CANDI: Contextual Alignment for Niche Domains Question Answering
CANDI: Contextual Alignment for Niche Domains Question Answering
CANDI:利基领域问答的上下文对齐
Abstract: The deployment of large language models (LLMs) in specialized domains like medical diagnostics and financial advisory necessitates evaluating capabilities beyond general knowledge. Traditional question-answering benchmarks often fail to capture the nuanced contextual grounding, user awareness, and domain understanding these fields require.
摘要: 在医疗诊断和金融咨询等专业领域部署大型语言模型(LLM)时,必须评估其超越通用知识的能力。传统的问答基准测试往往无法捕捉这些领域所需的细微上下文基础、用户意识和领域理解。
To address this, we introduce CANDI-QA (Contextual Alignment for Niche Domains Question Answering), a novel dataset evaluating LLMs on delivering accurate, context-sensitive, and user-aligned answers in specialized settings. CANDI-QA features expert-curated question-answer pairs structured into two categories: (1) Information Assistance Questions, which are direct, factual queries requiring precise extraction, and (2) Applied Inference Questions, which are multi-hop reasoning tasks needing situational inference to generate actionable insights.
为了解决这一问题,我们推出了 CANDI-QA(利基领域问答的上下文对齐),这是一个全新的数据集,旨在评估大模型在专业场景下提供准确、上下文敏感且符合用户需求答案的能力。CANDI-QA 包含由专家策划的问答对,分为两类:(1)信息辅助问题,即需要精确提取的直接事实查询;(2)应用推理问题,即需要情境推理以生成可操作见解的多跳推理任务。
We evaluate over ten diverse language models, from compact open-source to state-of-the-art proprietary systems. As a robust baseline, we present MTSS-Net, a lightweight neuro-symbolic framework combining neural retrieval with rule-based reasoning. Our findings highlight the profound challenges of achieving contextual alignment in niche domains, revealing the limitations of current LLMs without enhanced contextual or symbolic integration.
我们评估了十多种不同的语言模型,涵盖了从紧凑型开源模型到最先进的专有系统。
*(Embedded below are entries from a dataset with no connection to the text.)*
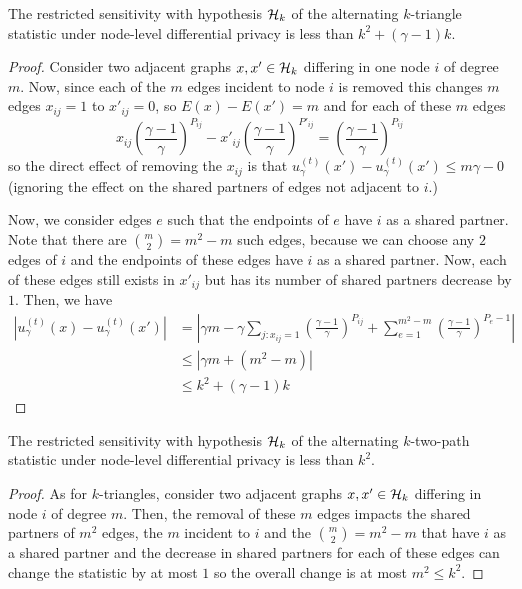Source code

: \begin{claim}
The restricted sensitivity with hypothesis $\mathcal{H}_k$ of the alternating $k$-triangle statistic under node-level differential privacy is less than $k^2 + (\gamma - 1) k$.
\end{claim}
\begin{proof}
Consider two adjacent graphs $x, x'\in \mathcal{H}_k$ differing in one node $i$ of degree $m$. Now, since each of the $m$ edges incident to node $i$ is removed this changes $m$ edges $x_{ij} = 1$ to $x'_{ij} = 0$, so $E(x) - E(x') = m$ and for each of these $m$ edges 
$$ x_{ij} \left( \frac{\gamma - 1}{\gamma}\right)^{P_{ij}} - x'_{ij} \left( \frac{\gamma - 1}{\gamma}\right)^{P'_{ij}} = \left( \frac{\gamma - 1}{\gamma}\right)^{P_{ij}} $$ so the direct effect of removing the $x_{ij}$ is that $u_\gamma^{(t)}(x') - u_\gamma^{(t)}(x') \leq m \gamma -0$ (ignoring the effect on the shared partners of edges not adjacent to $i$.)

Now, we consider edges $e$ such that the endpoints of $e$ have $i$ as a shared partner. Note that there are $\binom{m}{2} = m^2 - m$ such edges, because we can choose any $2$ edges of $i$ and the endpoints of these edges have $i$ as a shared partner. Now, each of these edges still exists in $x'_{ij}$ but has its number of shared partners decrease by $1$. Then, we have 
\begin{align*}
|u_\gamma^{(t)}(x) - u_\gamma^{(t)}(x')| &= \left|\gamma m - \gamma \sum_{j: x_{ij} = 1}\left(\frac{\gamma-1}{\gamma} \right)^{P_{ij}}  + \sum_{e= 1}^{m^2 - m}  \left(\frac{\gamma-1}{\gamma} \right)^{P_e-1}    \right|\\
& \leq |\gamma m + (m^2 - m)|\\
& \leq k^2 +  (\gamma - 1)k 
\end{align*}
\end{proof}

\begin{claim}
The restricted sensitivity with hypothesis $\mathcal{H}_k$ of the alternating $k$-two-path statistic under node-level differential privacy is less than $k^2$. 
\end{claim}
\begin{proof}
As for $k$-triangles, consider two adjacent graphs $x, x' \in \mathcal{H}_k$ differing in node $i$ of degree $m$. Then, the removal of these $m$ edges impacts the shared partners of $m^2$ edges, the $m$ incident to $i$ and the $\binom{m}{2} = m^2 - m$ that have $i$ as a shared partner and the decrease in shared partners for each of these edges can change the statistic by at most $1$ so the overall change is at most $m^2 \leq k^2$.
\end{proof}

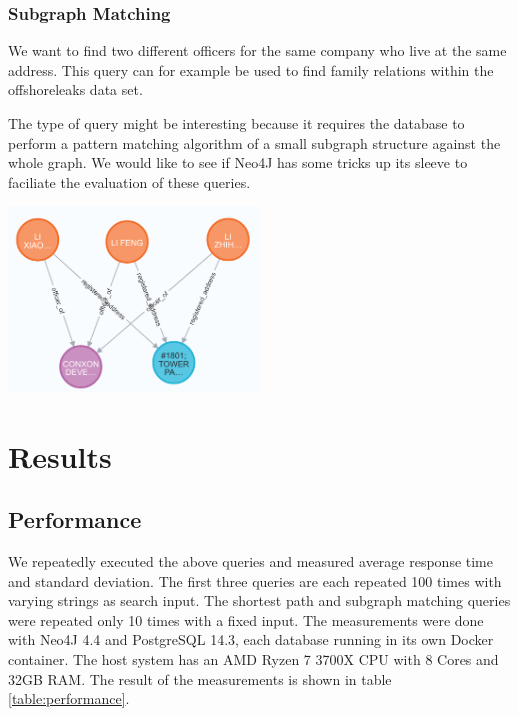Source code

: \documentclass[11pt, a4paper,oneside,chapterprefix=false]{scrbook}
\begin{document}
\subsection{Subgraph Matching}

We want to find two different officers for the same company who live at the same address.
This query can for example be used to find family relations within the offshoreleaks data set.

The type of query might be interesting because it requires the database to perform a pattern matching algorithm of a small subgraph structure against the whole graph.
We would like to see if Neo4J has some tricks up its sleeve to faciliate the evaluation of these queries.

\begin{center}
\includegraphics*[width=0.5\textwidth]{figures/query_relation.png}
\end{center}

\chapter{Results} \label{chp:results}

\section{Performance}

We repeatedly executed the above queries and measured average response time and standard deviation.
The first three queries are each repeated 100 times with varying strings as search input.
The shortest path and subgraph matching queries were repeated only 10 times with a fixed input.
The measurements were done with Neo4J 4.4 and PostgreSQL 14.3, each database running in its own Docker container.
The host system has an AMD Ryzen 7 3700X CPU with 8 Cores and 32GB RAM.
The result of the measurements is shown in table \ref{table:performance}.
\end{document}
作为稳健的基准,我们提出了 MTSS-Net,这是一个结合了神经检索与基于规则推理的轻量级神经符号框架。我们的研究结果强调了在利基领域实现上下文对齐所面临的巨大挑战,揭示了当前大模型在缺乏增强型上下文或符号集成时的局限性。
Ultimately, CANDI-QA serves as a critical benchmark for advancing research in context-aware language models, stimulating the development of robust, trustworthy AI for high-stakes domains.
最终,CANDI-QA 将作为推进上下文感知语言模型研究的关键基准,促进为高风险领域开发稳健、可信的 AI。